● **What you are asked to do**: Collect all lines containing the word "continuous" from the data.

(Dataset entries)
=== Begin Enclosure ===
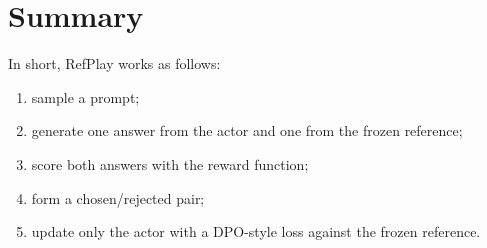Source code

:\documentclass[11pt]{article}
\begin{document}
\section{Summary}

In short, RefPlay works as follows:
\begin{enumerate}
  \item sample a prompt;
  \item generate one answer from the actor and one from the frozen reference;
  \item score both answers with the reward function;
  \item form a chosen/rejected pair;
  \item update only the actor with a DPO-style loss against the frozen reference.
\end{enumerate}
\end{document}
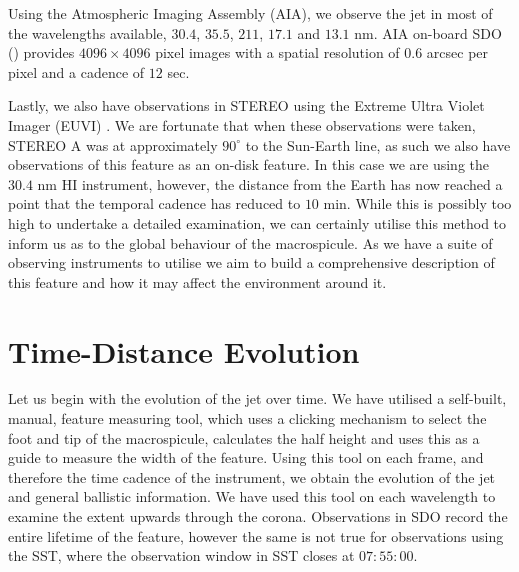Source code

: Using the Atmospheric Imaging Assembly (AIA), we observe the jet in most of the wavelengths available, $30.4$, $35.5$, $211$, $17.1$ and $13.1$ nm.
AIA on-board SDO (\cite{AIAspec}) provides $4096 \times 4096$ pixel images with a spatial resolution of $0.6$ arcsec per pixel and a cadence of $12$ sec.

Lastly, we also have observations in STEREO using the Extreme Ultra Violet Imager (EUVI) \cite{Defise2001}. 
We are fortunate that when these observations were taken, STEREO A was at approximately $90^\circ$ to the Sun-Earth line, as such we also have observations of this feature as an on-disk feature.
In this case we are using the $30.4$ nm HI instrument, however, the distance from the Earth has now reached a point that the temporal cadence has reduced to $10$ min.
While this is possibly too high to undertake a detailed examination, we can certainly utilise this method to inform us as to the global behaviour of the macrospicule.
As we have a suite of observing instruments to utilise we aim to build a comprehensive description of this feature and how it may affect the environment around it.


\section{Time-Distance Evolution}
\label{sec:time_dist_sect}

Let us begin with the evolution of the jet over time. 
We have utilised a self-built, manual, feature measuring tool, which uses a clicking mechanism to select the foot and tip of the macrospicule, calculates the half height and uses this as a guide to measure the width of the feature.
Using this tool on each frame, and therefore the time cadence of the instrument, we obtain the evolution of the jet and general ballistic information.
We have used this tool on each wavelength to examine the extent upwards through the corona. 
Observations in SDO record the entire lifetime of the feature, however the same is not true for observations using the SST, where the observation window in SST closes at $07:55:00$.

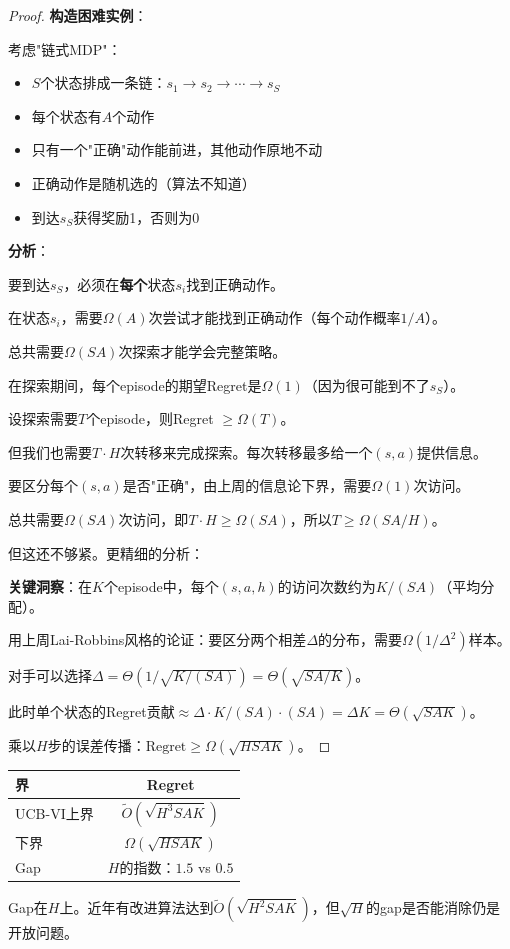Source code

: \documentclass[11pt,a4paper]{article}
\theoremstyle{definition}
\begin{document}
\begin{proof}
\textbf{构造困难实例}：

考虑"链式MDP"：
\begin{itemize}
    \item $S$个状态排成一条链：$s_1 \to s_2 \to \cdots \to s_S$
    \item 每个状态有$A$个动作
    \item 只有一个"正确"动作能前进，其他动作原地不动
    \item 正确动作是随机选的（算法不知道）
    \item 到达$s_S$获得奖励1，否则为0
\end{itemize}

\textbf{分析}：

要到达$s_S$，必须在\textbf{每个}状态$s_i$找到正确动作。

在状态$s_i$，需要$\Omega(A)$次尝试才能找到正确动作（每个动作概率$1/A$）。

总共需要$\Omega(SA)$次探索才能学会完整策略。

在探索期间，每个episode的期望Regret是$\Omega(1)$（因为很可能到不了$s_S$）。

设探索需要$T$个episode，则Regret $\geq \Omega(T)$。

但我们也需要$T \cdot H$次转移来完成探索。每次转移最多给一个$(s,a)$提供信息。

要区分每个$(s,a)$是否"正确"，由上周的信息论下界，需要$\Omega(1)$次访问。

总共需要$\Omega(SA)$次访问，即$T \cdot H \geq \Omega(SA)$，所以$T \geq \Omega(SA/H)$。

但这还不够紧。更精细的分析：

\textbf{关键洞察}：在$K$个episode中，每个$(s,a,h)$的访问次数约为$K/(SA)$（平均分配）。

用上周Lai-Robbins风格的论证：要区分两个相差$\Delta$的分布，需要$\Omega(1/\Delta^2)$样本。

对手可以选择$\Delta = \Theta(1/\sqrt{K/(SA)}) = \Theta(\sqrt{SA/K})$。

此时单个状态的Regret贡献$\approx \Delta \cdot K/(SA) \cdot (SA) = \Delta K = \Theta(\sqrt{SAK})$。

乘以$H$步的误差传播：$\text{Regret} \geq \Omega(\sqrt{HSAK})$。
\end{proof}

\begin{keypoint}[上界与下界的gap]
\begin{center}
\begin{tabular}{l|c}
\toprule
界 & Regret \\
\midrule
UCB-VI上界 & $\tilde{O}(\sqrt{H^3 SAK})$ \\
下界 & $\Omega(\sqrt{HSAK})$ \\
Gap & $H$的指数：$1.5$ vs $0.5$ \\
\bottomrule
\end{tabular}
\end{center}

Gap在$H$上。近年有改进算法达到$\tilde{O}(\sqrt{H^2 SAK})$，但$\sqrt{H}$的gap是否能消除仍是开放问题。
\end{keypoint}
\end{document}

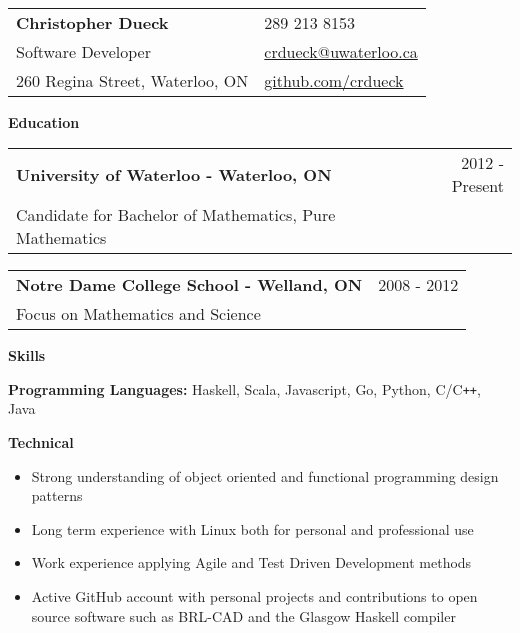 \documentclass[10pt]{article}
\makeatletter
\newcommand{\resheader}[6]{\
\begin{tabular*}{7in}{l@{\extracolsep{\fill}}l}
    \textbf{\huge #1} & {\large #2}
    \vspace{4pt} \\
    {\large #3} & {\large #4}
    \vspace{4pt} \\
    {\large #5} & {\large #6}
\end{tabular*}\vspace{4pt}}
\newcommand{\resheading}[1]{{\large \colorbox{headercol}{\begin{minipage}{\textwidth}{\textbf{#1 \vphantom{p\^{E}}}}\end{minipage}}}}
\newcommand{\ressubheading}[3]{\item
\begin{tabular*}{7in}{l@{\extracolsep{\fill}}r}
    \textbf{#1} & #2 \\ #3
\end{tabular*}\vspace{-4pt}}
\newcommand{\resitem}[2]{\item{\textbf{#1} #2}}
\newcommand{\phone}{{\Large\faPhone} 289 213 8153}
\newcommand{\email}{{\Large\faEnvelope} \href{mailto:crdueck@uwaterloo.ca}{crdueck@uwaterloo.ca}}
\newcommand{\github}{{\Large\faGithub} \href{https://github.com/crdueck}{github.com/crdueck}}
\makeatother
\begin{document}
\resheader
    {Christopher Dueck}                    \phone
    {Software Developer}                   \email
    {260 Regina Street, Waterloo, ON}      \github

\resheading{Education}
\begin{description}
    \ressubheading{University of Waterloo - Waterloo, ON} {2012 - Present}
    {Candidate for Bachelor of Mathematics, Pure Mathematics}
    \ressubheading{Notre Dame College School - Welland, ON} {2008 - 2012}
    {Focus on Mathematics and Science}
\end{description}

\resheading{Skills}
\begin{description}
    \resitem{Programming Languages:} {Haskell, Scala, Javascript, Go, Python, C/C\texttt{++}, Java}
    \resitem{Technical}{\vspace{-4pt}
    \begin{itemize}
            \item{Strong understanding of object oriented and functional programming design patterns}
            \item{Long term experience with Linux both for personal and professional use}
            \item{Work experience applying Agile and Test Driven Development methods}
            \item{Active GitHub account with personal projects and contributions to open source software such as BRL-CAD and the Glasgow Haskell compiler}
    \end{itemize}}
\end{description}
\end{document}
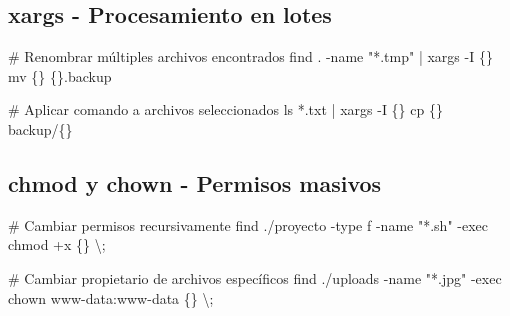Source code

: \documentclass[
  11pt,
  letterpaper,
  oneside,
  openany]{scrbook}
\newenvironment{Shaded}{}{}
\newcommand{\AttributeTok}[1]{\textcolor[rgb]{0.84,0.23,0.29}{#1}}
\newcommand{\CommentTok}[1]{\textcolor[rgb]{0.42,0.45,0.49}{#1}}
\newcommand{\DataTypeTok}[1]{\textcolor[rgb]{0.84,0.23,0.29}{#1}}
\newcommand{\FunctionTok}[1]{\textcolor[rgb]{0.44,0.26,0.76}{#1}}
\newcommand{\KeywordTok}[1]{\textcolor[rgb]{0.84,0.23,0.29}{#1}}
\newcommand{\NormalTok}[1]{\textcolor[rgb]{0.14,0.16,0.18}{#1}}
\newcommand{\PreprocessorTok}[1]{\textcolor[rgb]{0.84,0.23,0.29}{#1}}
\newcommand{\StringTok}[1]{\textcolor[rgb]{0.01,0.18,0.38}{#1}}
\begin{document}
\begin{Shaded}
\end{Shaded}

\subsection{xargs - Procesamiento en
lotes}\label{xargs---procesamiento-en-lotes}

\begin{Shaded}
\begin{Highlighting}[]
\CommentTok{\# Renombrar múltiples archivos encontrados}
\FunctionTok{find}\NormalTok{ . }\AttributeTok{{-}name} \StringTok{"*.tmp"} \KeywordTok{|} \FunctionTok{xargs} \AttributeTok{{-}I}\NormalTok{ \{\} mv \{\} \{\}.backup}

\CommentTok{\# Aplicar comando a archivos seleccionados}
\FunctionTok{ls} \PreprocessorTok{*}\NormalTok{.txt }\KeywordTok{|} \FunctionTok{xargs} \AttributeTok{{-}I}\NormalTok{ \{\} cp \{\} backup/\{\}}
\end{Highlighting}
\end{Shaded}

\subsection{chmod y chown - Permisos
masivos}\label{chmod-y-chown---permisos-masivos}

\begin{Shaded}
\begin{Highlighting}[]
\CommentTok{\# Cambiar permisos recursivamente}
\FunctionTok{find}\NormalTok{ ./proyecto }\AttributeTok{{-}type}\NormalTok{ f }\AttributeTok{{-}name} \StringTok{"*.sh"} \AttributeTok{{-}exec}\NormalTok{ chmod +x \{\} }\DataTypeTok{\textbackslash{};}

\CommentTok{\# Cambiar propietario de archivos específicos}
\FunctionTok{find}\NormalTok{ ./uploads }\AttributeTok{{-}name} \StringTok{"*.jpg"} \AttributeTok{{-}exec}\NormalTok{ chown www{-}data:www{-}data \{\} }\DataTypeTok{\textbackslash{};}
\end{Highlighting}
\end{Shaded}
\end{document}
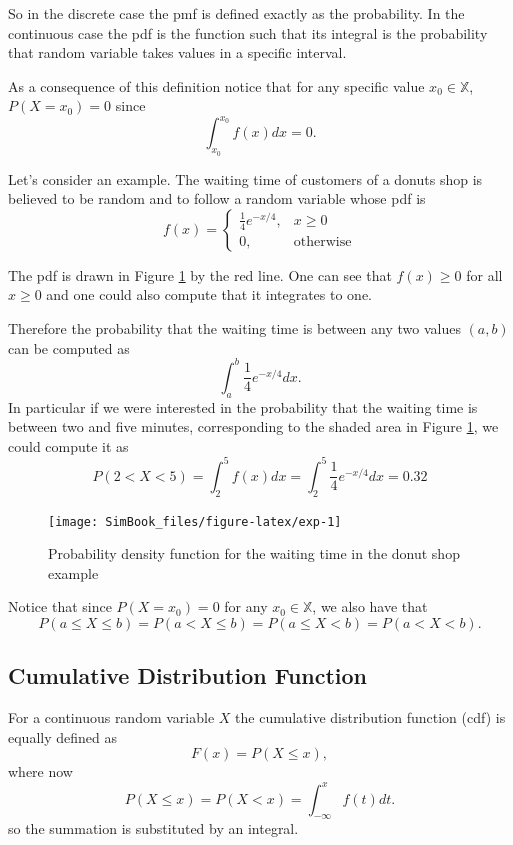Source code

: \documentclass[
]{book}
\begin{document}
So in the discrete case the pmf is defined exactly as the probability. In the continuous case the pdf is the function such that its integral is the probability that random variable takes values in a specific interval.

As a consequence of this definition notice that for any specific value \(x_0\in\mathbb{X}\), \(P(X=x_0)=0\) since
\[
\int_{x_0}^{x_0}f(x)dx = 0.
\]

Let's consider an example. The waiting time of customers of a donuts shop is believed to be random and to follow a random variable whose pdf is
\[
f(x) = \left\{
\begin{array}{ll}
\frac{1}{4}e^{-x/4}, & x\geq 0\\
0, & \mbox{otherwise}
\end{array}
\right.
\]

The pdf is drawn in Figure \ref{fig:exp} by the red line. One can see that \(f(x)\geq 0\) for all \(x\geq 0\) and one could also compute that it integrates to one.

Therefore the probability that the waiting time is between any two values \((a,b)\) can be computed as
\[
\int_a^b\frac{1}{4}e^{-x/4}dx.
\]
In particular if we were interested in the probability that the waiting time is between two and five minutes, corresponding to the shaded area in Figure \ref{fig:exp}, we could compute it as
\[
P(2<X<5)=\int_2^5f(x)dx=\int_{2}^5\frac{1}{4}e^{-x/4}dx= 0.32
\]

\begin{figure}

{\centering \texttt{[image: SimBook\_files/figure-latex/exp-1]} 

}

\caption{Probability density function for the waiting time in the donut shop example}\label{fig:exp}
\end{figure}

Notice that since \(P(X=x_0)=0\) for any \(x_0\in\mathbb{X}\), we also have that
\[
P(a\leq X \leq b)=P(a < X \leq b) = P(a\leq X < b) = P(a<X<b).
\]

\hypertarget{cumulative-distribution-function-1}{%
\subsection{Cumulative Distribution Function}\label{cumulative-distribution-function-1}}

For a continuous random variable \(X\) the cumulative distribution function (cdf) is equally defined as
\[
F(x) = P(X \leq x),
\]
where now
\[
P(X \leq x) = P(X < x) = \int_{-\infty}^xf(t)dt.
\]
so the summation is substituted by an integral.
\end{document}
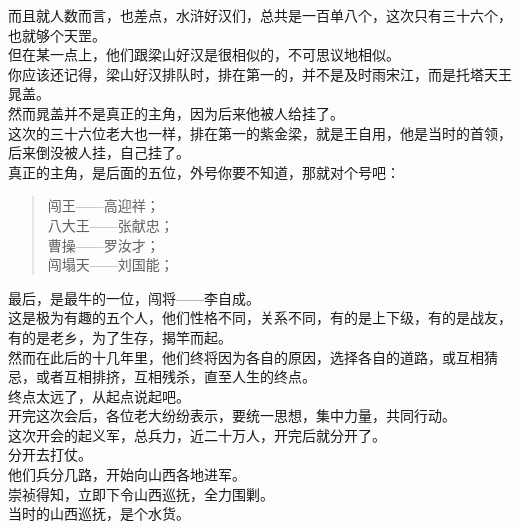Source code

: \begin{multicols}{\theparacolNo}
而且就人数而言，也差点，水浒好汉们，总共是一百单八个，这次只有三十六个，也就够个天罡。\\

但在某一点上，他们跟梁山好汉是很相似的，不可思议地相似。\\

你应该还记得，梁山好汉排队时，排在第一的，并不是及时雨宋江，而是托塔天王晁盖。\\

然而晁盖并不是真正的主角，因为后来他被人给挂了。\\

这次的三十六位老大也一样，排在第一的紫金梁，就是王自用，他是当时的首领，后来倒没被人挂，自己挂了。\\

真正的主角，是后面的五位，外号你要不知道，那就对个号吧：\\

{\footnotesize \begin{quote}
	闯王——高迎祥；\\
	八大王——张献忠；\\
	曹操——罗汝才；\\
	闯塌天——刘国能；\\
\end{quote}}

最后，是最牛的一位，闯将——李自成。\\

这是极为有趣的五个人，他们性格不同，关系不同，有的是上下级，有的是战友，有的是老乡，为了生存，揭竿而起。\\

然而在此后的十几年里，他们终将因为各自的原因，选择各自的道路，或互相猜忌，或者互相排挤，互相残杀，直至人生的终点。\\

终点太远了，从起点说起吧。\\

开完这次会后，各位老大纷纷表示，要统一思想，集中力量，共同行动。\\

这次开会的起义军，总兵力，近二十万人，开完后就分开了。\\

分开去打仗。\\

他们兵分几路，开始向山西各地进军。\\

崇祯得知，立即下令山西巡抚，全力围剿。\\

当时的山西巡抚，是个水货。\\


\end{multicols}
=== End Enclosure ===
● **Solution to this problem**:
So in the discrete case the pmf is defined exactly as the probability. In the continuous case the pdf is the function such that its integral is the probability that random variable takes values in a specific interval.
For a continuous random variable \(X\) the cumulative distribution function (cdf) is equally defined as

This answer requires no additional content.